WHAT IS BEING ASKED:
Where a record contains a picture, omit it; otherwise reproduce the listing exactly.

SUPPLIED INFORMATION:
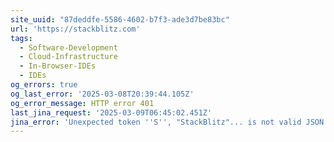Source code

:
 ```yaml
---
site_uuid: "87deddfe-5586-4602-b7f3-ade3d7be83bc"
url: 'https://stackblitz.com'
tags:
  - Software-Development
  - Cloud-Infrastructure
  - In-Browser-IDEs
  - IDEs
og_errors: true
og_last_error: '2025-03-08T20:39:44.105Z'
og_error_message: HTTP error 401
last_jina_request: '2025-03-09T06:45:02.451Z'
jina_error: 'Unexpected token ''S'', "StackBlitz"... is not valid JSON'
---
```


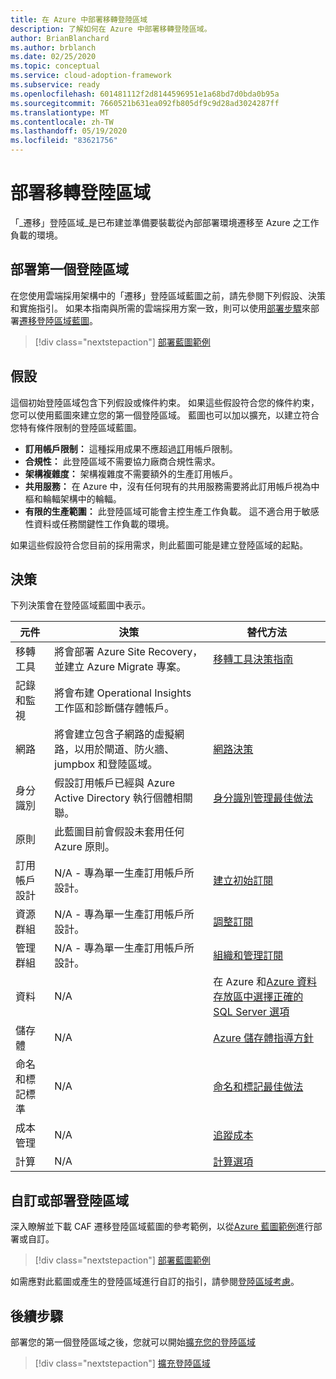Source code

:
 ```yaml
---
title: 在 Azure 中部署移轉登陸區域
description: 了解如何在 Azure 中部署移轉登陸區域。
author: BrianBlanchard
ms.author: brblanch
ms.date: 02/25/2020
ms.topic: conceptual
ms.service: cloud-adoption-framework
ms.subservice: ready
ms.openlocfilehash: 601481112f2d8144596951e1a68bd7d0bda0b95a
ms.sourcegitcommit: 7660521b631ea092fb805df9c9d28ad3024287ff
ms.translationtype: MT
ms.contentlocale: zh-TW
ms.lasthandoff: 05/19/2020
ms.locfileid: "83621756"
---
```

<!-- cSpell:ignore vCPUs jumpbox -->

# <a name="deploy-a-migration-landing-zone"></a>部署移轉登陸區域

「_遷移」登陸區域_是已布建並準備要裝載從內部部署環境遷移至 Azure 之工作負載的環境。

## <a name="deploy-the-first-landing-zone"></a>部署第一個登陸區域

在您使用雲端採用架構中的「遷移」登陸區域藍圖之前，請先參閱下列假設、決策和實施指引。 如果本指南與所需的雲端採用方案一致，則可以使用[部署步驟][deploy-sample]來部署[遷移登陸區域藍圖](https://docs.microsoft.com/azure/governance/blueprints/samples/caf-migrate-landing-zone)。

> [!div class="nextstepaction"]
> [部署藍圖範例][deploy-sample]

## <a name="assumptions"></a>假設

這個初始登陸區域包含下列假設或條件約束。 如果這些假設符合您的條件約束，您可以使用藍圖來建立您的第一個登陸區域。 藍圖也可以加以擴充，以建立符合您特有條件限制的登陸區域藍圖。

- **訂用帳戶限制：** 這種採用成果不應超過[訂](https://docs.microsoft.com/azure/azure-resource-manager/management/azure-subscription-service-limits)用帳戶限制。
- **合規性：** 此登陸區域不需要協力廠商合規性需求。
- **架構複雜度：** 架構複雜度不需要額外的生產訂用帳戶。
- **共用服務：** 在 Azure 中，沒有任何現有的共用服務需要將此訂用帳戶視為中樞和輪輻架構中的輪輻。
- **有限的生產範圍：** 此登陸區域可能會主控生產工作負載。 這不適合用于敏感性資料或任務關鍵性工作負載的環境。

如果這些假設符合您目前的採用需求，則此藍圖可能是建立登陸區域的起點。

## <a name="decisions"></a>決策

下列決策會在登陸區域藍圖中表示。

| 元件                    | 決策                                                                                         | 替代方法                                                                                                                                                                                                                                                                |
|------------------------------|---------------------------------------------------------------------------------------------------|-------------------------------------------------------------------------------------------------------------------------------------------------------------------------------------------------------------------------------------------------------------------------------------- |
| 移轉工具              | 將會部署 Azure Site Recovery，並建立 Azure Migrate 專案。                | [移轉工具決策指南](../../decision-guides/migrate-decision-guide/index.md)                                                                                                                                                                                               |
| 記錄和監視       | 將會布建 Operational Insights 工作區和診斷儲存體帳戶。                |                                                                                                                                                                                                                                                                                       |
| 網路                      | 將會建立包含子網路的虛擬網路，以用於閘道、防火牆、jumpbox 和登陸區域。  | [網路決策](../considerations/networking-options.md)                                                                                                                                                                                                                       |
| 身分識別                     | 假設訂用帳戶已經與 Azure Active Directory 執行個體相關聯。 | [身分識別管理最佳做法](https://docs.microsoft.com/azure/security/fundamentals/identity-management-best-practices?toc=/azure/cloud-adoption-framework/toc.json&bc=/azure/cloud-adoption-framework/_bread/toc.json) |
| 原則                       | 此藍圖目前會假設未套用任何 Azure 原則。                        |                                                                                                                                                                                                                                                                                       |
| 訂用帳戶設計          | N/A - 專為單一生產訂用帳戶所設計。                                              | [建立初始訂閱](../azure-best-practices/initial-subscriptions.md)                                                                                                                                                                                                      |
| 資源群組              | N/A - 專為單一生產訂用帳戶所設計。                                              | [調整訂閱](../azure-best-practices/scale-subscriptions.md)                                                                                                                                                                                                                 |
| 管理群組            | N/A - 專為單一生產訂用帳戶所設計。                                              | [組織和管理訂閱](../azure-best-practices/organize-subscriptions.md)                                                                                                                                                                                                |
| 資料                         | N/A                                                                                               | 在 Azure 和[Azure 資料存放區](https://docs.microsoft.com/azure/architecture/guide/technology-choices/data-store-overview)[中選擇正確的 SQL Server 選項](https://docs.microsoft.com/azure/sql-database/sql-database-paas-vs-sql-server-iaas)                       |
| 儲存體                      | N/A                                                                                               | [Azure 儲存體指導方針](../considerations/storage-options.md)                                                                                                                                                                                                                        |
| 命名和標記標準 | N/A                                                                                               | [命名和標記最佳做法](../azure-best-practices/naming-and-tagging.md)                                                                                                                                                                                                    |
| 成本管理              | N/A                                                                                               | [追蹤成本](../azure-best-practices/track-costs.md)                                                                                                                                                                                                                              |
| 計算                      | N/A                                                                                               | [計算選項](../considerations/compute-options.md)                                                                                                                                                                                                                               |

## <a name="customize-or-deploy-a-landing-zone"></a>自訂或部署登陸區域

深入瞭解並下載 CAF 遷移登陸區域藍圖的參考範例，以從[Azure 藍圖範例][deploy-sample]進行部署或自訂。

> [!div class="nextstepaction"]
> [部署藍圖範例][deploy-sample]

如需應對此藍圖或產生的登陸區域進行自訂的指引，請參閱[登陸區域考慮](../considerations/index.md)。

## <a name="next-steps"></a>後續步驟

部署您的第一個登陸區域之後，您就可以開始[擴充您的登陸區域](../considerations/index.md)

> [!div class="nextstepaction"]
> [擴充登陸區域](../considerations/index.md)

<!-- links -->

[deploy-sample]: https://docs.microsoft.com/azure/governance/blueprints/samples/caf-migrate-landing-zone/deploy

SOLUTION FOR THIS PROBLEM:
Source code

:
 ```yaml
---
site_uuid: "87deddfe-5586-4602-b7f3-ade3d7be83bc"
url: 'https://stackblitz.com'
tags:
  - Software-Development
  - Cloud-Infrastructure
  - In-Browser-IDEs
  - IDEs
og_errors: true
og_last_error: '2025-03-08T20:39:44.105Z'
og_error_message: HTTP error 401
last_jina_request: '2025-03-09T06:45:02.451Z'
jina_error: 'Unexpected token ''S'', "StackBlitz"... is not valid JSON'
---
```


Source code

:
 ```yaml
---
title: 在 Azure 中部署移轉登陸區域
description: 了解如何在 Azure 中部署移轉登陸區域。
author: BrianBlanchard
ms.author: brblanch
ms.date: 02/25/2020
ms.topic: conceptual
ms.service: cloud-adoption-framework
ms.subservice: ready
ms.openlocfilehash: 601481112f2d8144596951e1a68bd7d0bda0b95a
ms.sourcegitcommit: 7660521b631ea092fb805df9c9d28ad3024287ff
ms.translationtype: MT
ms.contentlocale: zh-TW
ms.lasthandoff: 05/19/2020
ms.locfileid: "83621756"
---
```

<!-- cSpell:ignore vCPUs jumpbox -->

# <a name="deploy-a-migration-landing-zone"></a>部署移轉登陸區域

「_遷移」登陸區域_是已布建並準備要裝載從內部部署環境遷移至 Azure 之工作負載的環境。

## <a name="deploy-the-first-landing-zone"></a>部署第一個登陸區域

在您使用雲端採用架構中的「遷移」登陸區域藍圖之前，請先參閱下列假設、決策和實施指引。 如果本指南與所需的雲端採用方案一致，則可以使用[部署步驟][deploy-sample]來部署[遷移登陸區域藍圖](https://docs.microsoft.com/azure/governance/blueprints/samples/caf-migrate-landing-zone)。

> [!div class="nextstepaction"]
> [部署藍圖範例][deploy-sample]

## <a name="assumptions"></a>假設

這個初始登陸區域包含下列假設或條件約束。 如果這些假設符合您的條件約束，您可以使用藍圖來建立您的第一個登陸區域。 藍圖也可以加以擴充，以建立符合您特有條件限制的登陸區域藍圖。

- **訂用帳戶限制：** 這種採用成果不應超過[訂](https://docs.microsoft.com/azure/azure-resource-manager/management/azure-subscription-service-limits)用帳戶限制。
- **合規性：** 此登陸區域不需要協力廠商合規性需求。
- **架構複雜度：** 架構複雜度不需要額外的生產訂用帳戶。
- **共用服務：** 在 Azure 中，沒有任何現有的共用服務需要將此訂用帳戶視為中樞和輪輻架構中的輪輻。
- **有限的生產範圍：** 此登陸區域可能會主控生產工作負載。 這不適合用于敏感性資料或任務關鍵性工作負載的環境。

如果這些假設符合您目前的採用需求，則此藍圖可能是建立登陸區域的起點。

## <a name="decisions"></a>決策

下列決策會在登陸區域藍圖中表示。

| 元件                    | 決策                                                                                         | 替代方法                                                                                                                                                                                                                                                                |
|------------------------------|---------------------------------------------------------------------------------------------------|-------------------------------------------------------------------------------------------------------------------------------------------------------------------------------------------------------------------------------------------------------------------------------------- |
| 移轉工具              | 將會部署 Azure Site Recovery，並建立 Azure Migrate 專案。                | [移轉工具決策指南](../../decision-guides/migrate-decision-guide/index.md)                                                                                                                                                                                               |
| 記錄和監視       | 將會布建 Operational Insights 工作區和診斷儲存體帳戶。                |                                                                                                                                                                                                                                                                                       |
| 網路                      | 將會建立包含子網路的虛擬網路，以用於閘道、防火牆、jumpbox 和登陸區域。  | [網路決策](../considerations/networking-options.md)                                                                                                                                                                                                                       |
| 身分識別                     | 假設訂用帳戶已經與 Azure Active Directory 執行個體相關聯。 | [身分識別管理最佳做法](https://docs.microsoft.com/azure/security/fundamentals/identity-management-best-practices?toc=/azure/cloud-adoption-framework/toc.json&bc=/azure/cloud-adoption-framework/_bread/toc.json) |
| 原則                       | 此藍圖目前會假設未套用任何 Azure 原則。                        |                                                                                                                                                                                                                                                                                       |
| 訂用帳戶設計          | N/A - 專為單一生產訂用帳戶所設計。                                              | [建立初始訂閱](../azure-best-practices/initial-subscriptions.md)                                                                                                                                                                                                      |
| 資源群組              | N/A - 專為單一生產訂用帳戶所設計。                                              | [調整訂閱](../azure-best-practices/scale-subscriptions.md)                                                                                                                                                                                                                 |
| 管理群組            | N/A - 專為單一生產訂用帳戶所設計。                                              | [組織和管理訂閱](../azure-best-practices/organize-subscriptions.md)                                                                                                                                                                                                |
| 資料                         | N/A                                                                                               | 在 Azure 和[Azure 資料存放區](https://docs.microsoft.com/azure/architecture/guide/technology-choices/data-store-overview)[中選擇正確的 SQL Server 選項](https://docs.microsoft.com/azure/sql-database/sql-database-paas-vs-sql-server-iaas)                       |
| 儲存體                      | N/A                                                                                               | [Azure 儲存體指導方針](../considerations/storage-options.md)                                                                                                                                                                                                                        |
| 命名和標記標準 | N/A                                                                                               | [命名和標記最佳做法](../azure-best-practices/naming-and-tagging.md)                                                                                                                                                                                                    |
| 成本管理              | N/A                                                                                               | [追蹤成本](../azure-best-practices/track-costs.md)                                                                                                                                                                                                                              |
| 計算                      | N/A                                                                                               | [計算選項](../considerations/compute-options.md)                                                                                                                                                                                                                               |

## <a name="customize-or-deploy-a-landing-zone"></a>自訂或部署登陸區域

深入瞭解並下載 CAF 遷移登陸區域藍圖的參考範例，以從[Azure 藍圖範例][deploy-sample]進行部署或自訂。

> [!div class="nextstepaction"]
> [部署藍圖範例][deploy-sample]

如需應對此藍圖或產生的登陸區域進行自訂的指引，請參閱[登陸區域考慮](../considerations/index.md)。

## <a name="next-steps"></a>後續步驟

部署您的第一個登陸區域之後，您就可以開始[擴充您的登陸區域](../considerations/index.md)

> [!div class="nextstepaction"]
> [擴充登陸區域](../considerations/index.md)

<!-- links -->

[deploy-sample]: https://docs.microsoft.com/azure/governance/blueprints/samples/caf-migrate-landing-zone/deploy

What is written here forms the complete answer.